Re: Route cache performance under stress

"David S. Miller" <davem@redhat.com> · Thu, 22 May 2003 22:42:49 -0700 (PDT)

   From: Jamal Hadi <hadi@shell.cyberus.ca>
   Date: Wed, 21 May 2003 09:03:19 -0400 (EDT)

   On Tue, 20 May 2003, David S. Miller wrote:

   > Forward looking, Alexey and myself plan to extend the per-cpu flow
   > cache we designed for IPSEC policy lookups to apply to routing
   > and socket lookup.  There are two reasons to make this:
   >
   > 1) Per-cpu'ness.

   IPIs to synchronize?

It is a good question.  IPIs are one way to coorindate a flush or
state synchronization.

But this method is perhaps overblown for things like netfilter and
IPSEC policy configuration changes.

One way we can deal with those is via a generation count.  Any time
you insert/delete a netfilter or IPSEC policy rule, it potentially
affects each and every flow cache entry.  So bumping the generation
cound and checking this at flow lookup time is how we solve that
problem.

It is the same thing to do to handle routing table changes as well.
Anyways, this is what net/core/flow.c supports now.
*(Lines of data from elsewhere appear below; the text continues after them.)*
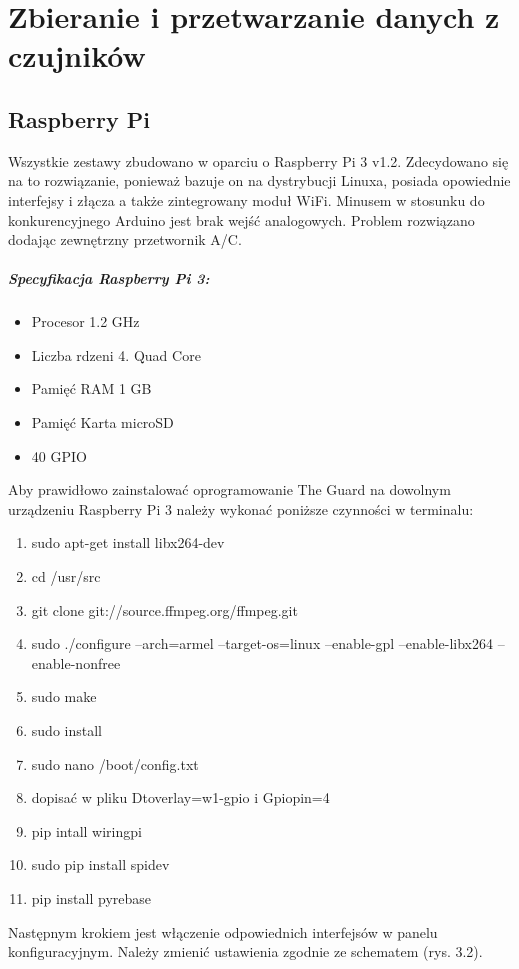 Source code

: \chapter{Zbieranie i przetwarzanie danych z czujników}

\section*{Raspberry Pi}
Wszystkie zestawy zbudowano w oparciu o Raspberry Pi 3 v1.2. Zdecydowano się na to rozwiązanie, ponieważ bazuje on na dystrybucji Linuxa, posiada opowiednie interfejsy i złącza a także zintegrowany moduł WiFi. Minusem w stosunku do konkurencyjnego Arduino jest brak wejść analogowych. Problem rozwiązano dodając zewnętrzny przetwornik A/C.
\paragraph{Specyfikacja Raspberry Pi 3:}
\begin{itemize} 
\item Procesor 1.2 GHz
\item Liczba rdzeni 4. Quad Core
\item Pamięć RAM 1 GB
\item Pamięć Karta microSD
\item 40 GPIO
\end{itemize}
Aby prawidłowo zainstalować oprogramowanie The Guard na dowolnym urządzeniu Raspberry Pi 3 należy wykonać poniższe czynności w terminalu:
\begin{enumerate} 
\item sudo apt-get install libx264-dev
\item cd /usr/src
\item git clone git://source.ffmpeg.org/ffmpeg.git
\item sudo ./configure --arch=armel --target-os=linux --enable-gpl --enable-libx264 --enable-nonfree
\item sudo make
\item sudo install
\item sudo nano /boot/config.txt
\item dopisać w pliku Dtoverlay=w1-gpio i Gpiopin=4
\item pip intall wiringpi
\item sudo pip install spidev
\item pip install pyrebase
\end{enumerate}
Następnym krokiem jest włączenie odpowiednich interfejsów w panelu konfiguracyjnym. Należy zmienić ustawienia zgodnie ze schematem (rys. 3.2).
Where this model does not fit is for sockets.  They tend to change the
state of exactly one flow.  We will need mechanisms by which to handle
this.

But, there is a flaw with the generation count scheme... One thing
Alexey has reminded me is that you can't defer cache flushing to
lookup time, because if traffic stops then the whole engine deadlocks
since nothing will release the references inside of the flow cache.

This brings me to another topic which is attempting to even avoid
the reference counting.  This is a very difficult problem, but the
benefits are large, it means that all the data can be shared by
cpus read-only because no writes occur to grab the reference to the
object the flow cache entry points to (socket, route, netfilter rule,
IPSEC policy, etc.)

   > 2) Input route lookup turns into a "flow" lookup and thus may
   >    give you a TCP socket, for example.  It is the most exciting
   >    part of this work.

   For packets that are being forwarded or even host bound, why start at
   routing?

It is just how I describe where this occurs.  It has nothing to
do with routing.  Route lookups just so happen to be the first
thing we do when we receive an IPv4 packet :-)

   This should be done much further below.

I don't understand, what I have described is as far into tbe basement
as one can possibly go :-)  If you go any deeper, you do not know
how even to parse the packet.

   This also gives you opportunity to drop early. A flow index could be
   created there that could be used to index into the route table for
   example. Maybe routing by fwmark would then make sense.

Flow is made up of protocol specific details.  Please look to
include/net/flow.h:struct flowi, it is how we describe the identity of
what I am calling a flow.

   Also the structure itself had the grandiose view that routing is
   the mother of them all i.e you "fit everything around routing" not
   "fit routing around other things".

Routing describes the virtual path a packet takes within the
stack.  It tells us what to do with packet, therefore it in fact
is "mother of them all".  It is all that networking stack does. :-)

Show me some example where you are describing how the stack will
handle a packet and that this is not some form of routing :-)

   I think the flowi must be captured way before IP is hit and reused
   by IP and other sublayers. policy routing dropping or attempts to
   fib_validate_source() the packets should  utilize that scheme (i.e install
   filters below ip) and tag(fwmark) or drop them on the floor before they
   hit IP.

If you do not yet know packet is IP, you have no way to even parse
it into flowi.

Our wires are crossed...

Look, forget that I said that we will make flow determination where we
make input route lookups right now.  Replace this with "the first
thing we will do with an IP packet is build a flowi (by parsing it)
and then look up that flow matching this key".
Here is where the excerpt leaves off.